Available data START

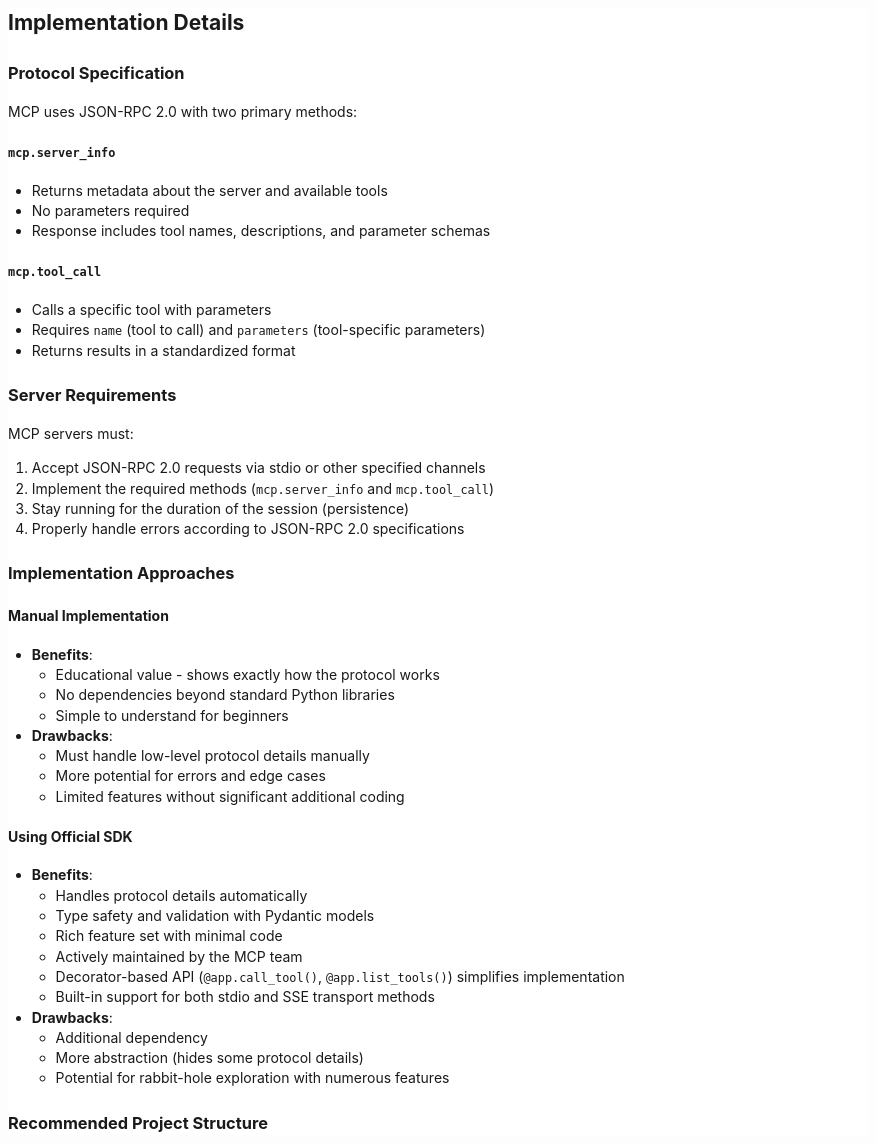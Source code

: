## Implementation Details

### Protocol Specification

MCP uses JSON-RPC 2.0 with two primary methods:

#### `mcp.server_info`
- Returns metadata about the server and available tools
- No parameters required
- Response includes tool names, descriptions, and parameter schemas

#### `mcp.tool_call`
- Calls a specific tool with parameters
- Requires `name` (tool to call) and `parameters` (tool-specific parameters)
- Returns results in a standardized format

### Server Requirements

MCP servers must:
1. Accept JSON-RPC 2.0 requests via stdio or other specified channels
2. Implement the required methods (`mcp.server_info` and `mcp.tool_call`)
3. Stay running for the duration of the session (persistence)
4. Properly handle errors according to JSON-RPC 2.0 specifications

### Implementation Approaches

#### Manual Implementation
- **Benefits**:
  - Educational value - shows exactly how the protocol works
  - No dependencies beyond standard Python libraries
  - Simple to understand for beginners
- **Drawbacks**:
  - Must handle low-level protocol details manually
  - More potential for errors and edge cases
  - Limited features without significant additional coding

#### Using Official SDK
- **Benefits**:
  - Handles protocol details automatically
  - Type safety and validation with Pydantic models
  - Rich feature set with minimal code
  - Actively maintained by the MCP team
  - Decorator-based API (`@app.call_tool()`, `@app.list_tools()`) simplifies implementation
  - Built-in support for both stdio and SSE transport methods
- **Drawbacks**:
  - Additional dependency
  - More abstraction (hides some protocol details)
  - Potential for rabbit-hole exploration with numerous features

### Recommended Project Structure
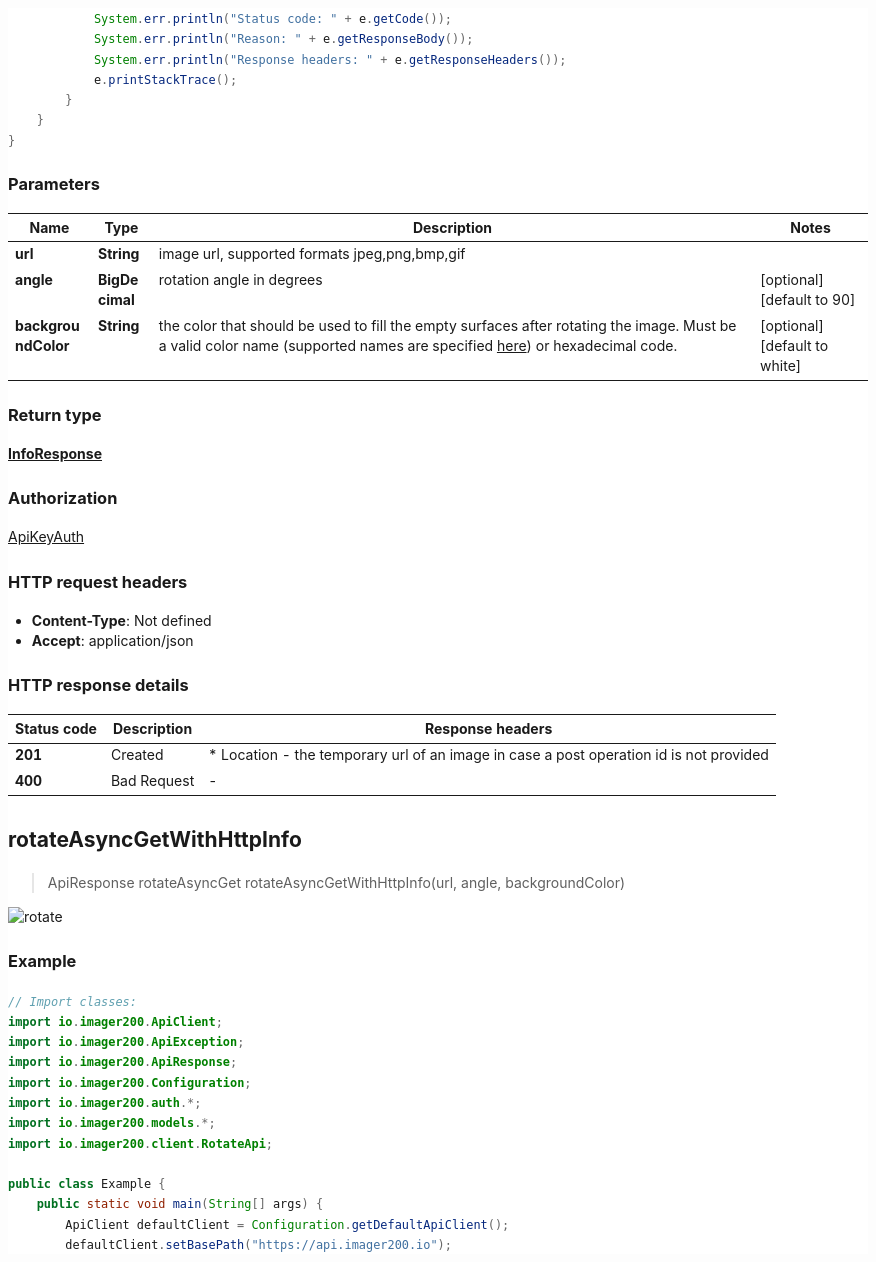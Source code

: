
 ```java
            System.err.println("Status code: " + e.getCode());
            System.err.println("Reason: " + e.getResponseBody());
            System.err.println("Response headers: " + e.getResponseHeaders());
            e.printStackTrace();
        }
    }
}
```

### Parameters


| Name | Type | Description  | Notes |
|------------- | ------------- | ------------- | -------------|
| **url** | **String**| image url, supported formats jpeg,png,bmp,gif | |
| **angle** | **BigDecimal**| rotation angle in degrees | [optional] [default to 90] |
| **backgroundColor** | **String**| the color that should be used to fill the empty surfaces after rotating the image. Must be a valid color name (supported names are specified [here](https://www.w3schools.com/colors/colors_names.asp)) or hexadecimal code. | [optional] [default to white] |

### Return type

[**InfoResponse**](InfoResponse.md)


### Authorization

[ApiKeyAuth](../README.md#ApiKeyAuth)

### HTTP request headers

- **Content-Type**: Not defined
- **Accept**: application/json

### HTTP response details
| Status code | Description | Response headers |
|-------------|-------------|------------------|
| **201** | Created |  * Location - the temporary url of an image in case a post operation id is not provided <br>  |
| **400** | Bad Request |  -  |

## rotateAsyncGetWithHttpInfo

> ApiResponse<InfoResponse> rotateAsyncGet rotateAsyncGetWithHttpInfo(url, angle, backgroundColor)



![rotate](https://api-docs.imager200.io/images/examples/rotate_example.jpeg)

### Example

```java
// Import classes:
import io.imager200.ApiClient;
import io.imager200.ApiException;
import io.imager200.ApiResponse;
import io.imager200.Configuration;
import io.imager200.auth.*;
import io.imager200.models.*;
import io.imager200.client.RotateApi;

public class Example {
    public static void main(String[] args) {
        ApiClient defaultClient = Configuration.getDefaultApiClient();
        defaultClient.setBasePath("https://api.imager200.io");
```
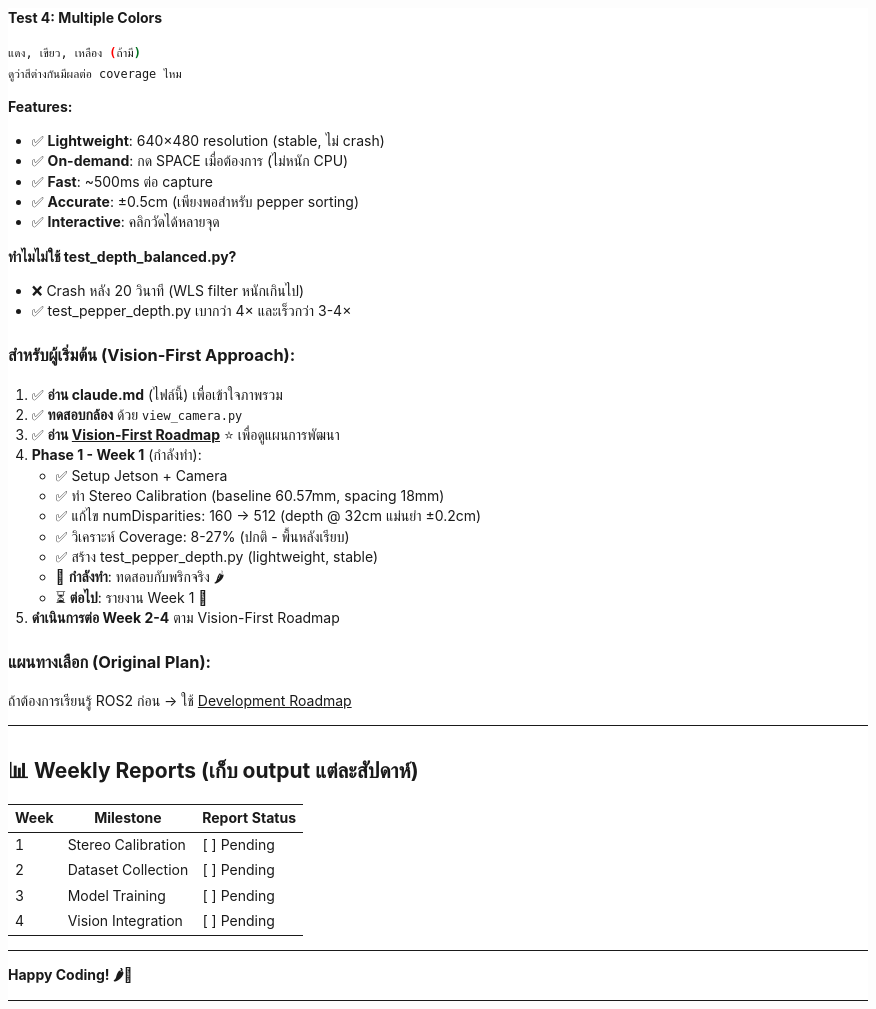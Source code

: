 **Test 4: Multiple Colors**
```bash
แดง, เขียว, เหลือง (ถ้ามี)
ดูว่าสีต่างกันมีผลต่อ coverage ไหม
```

**Features:**
- ✅ **Lightweight**: 640×480 resolution (stable, ไม่ crash)
- ✅ **On-demand**: กด SPACE เมื่อต้องการ (ไม่หนัก CPU)
- ✅ **Fast**: ~500ms ต่อ capture
- ✅ **Accurate**: ±0.5cm (เพียงพอสำหรับ pepper sorting)
- ✅ **Interactive**: คลิกวัดได้หลายจุด

**ทำไมไม่ใช้ test_depth_balanced.py?**
- ❌ Crash หลัง 20 วินาที (WLS filter หนักเกินไป)
- ✅ test_pepper_depth.py เบากว่า 4× และเร็วกว่า 3-4×

### สำหรับผู้เริ่มต้น (Vision-First Approach):

1. ✅ **อ่าน claude.md** (ไฟล์นี้) เพื่อเข้าใจภาพรวม
2. ✅ **ทดสอบกล้อง** ด้วย `view_camera.py`
3. ✅ **อ่าน [Vision-First Roadmap](docs/11_vision_first_roadmap.md)** ⭐ เพื่อดูแผนการพัฒนา
4. **Phase 1 - Week 1** (กำลังทำ):
   - ✅ Setup Jetson + Camera
   - ✅ ทำ Stereo Calibration (baseline 60.57mm, spacing 18mm)
   - ✅ แก้ไข numDisparities: 160 → 512 (depth @ 32cm แม่นยำ ±0.2cm)
   - ✅ วิเคราะห์ Coverage: 8-27% (ปกติ - พื้นหลังเรียบ)
   - ✅ สร้าง test_pepper_depth.py (lightweight, stable)
   - 🎯 **กำลังทำ**: ทดสอบกับพริกจริง 🌶️
   - ⏳ **ต่อไป**: รายงาน Week 1 📝
5. **ดำเนินการต่อ Week 2-4** ตาม Vision-First Roadmap

### แผนทางเลือก (Original Plan):

ถ้าต้องการเรียนรู้ ROS2 ก่อน → ใช้ [Development Roadmap](docs/07_development_roadmap.md)

---

## 📊 Weekly Reports (เก็บ output แต่ละสัปดาห์)

| Week | Milestone | Report Status |
|------|-----------|---------------|
| 1 | Stereo Calibration | [ ] Pending |
| 2 | Dataset Collection | [ ] Pending |
| 3 | Model Training | [ ] Pending |
| 4 | Vision Integration | [ ] Pending |

---

**Happy Coding! 🌶️🤖**

---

Available data END

Exercise requirements
Reproduce the records word for word, please, from their first line up to and including the line that contains "2. Implement the", but no pictures.

Answer to this problem
Source code

:## Implementation Details

### Protocol Specification

MCP uses JSON-RPC 2.0 with two primary methods:

#### `mcp.server_info`
- Returns metadata about the server and available tools
- No parameters required
- Response includes tool names, descriptions, and parameter schemas

#### `mcp.tool_call`
- Calls a specific tool with parameters
- Requires `name` (tool to call) and `parameters` (tool-specific parameters)
- Returns results in a standardized format

### Server Requirements

MCP servers must:
1. Accept JSON-RPC 2.0 requests via stdio or other specified channels
2. Implement the required methods (`mcp.server_info` and `mcp.tool_call`)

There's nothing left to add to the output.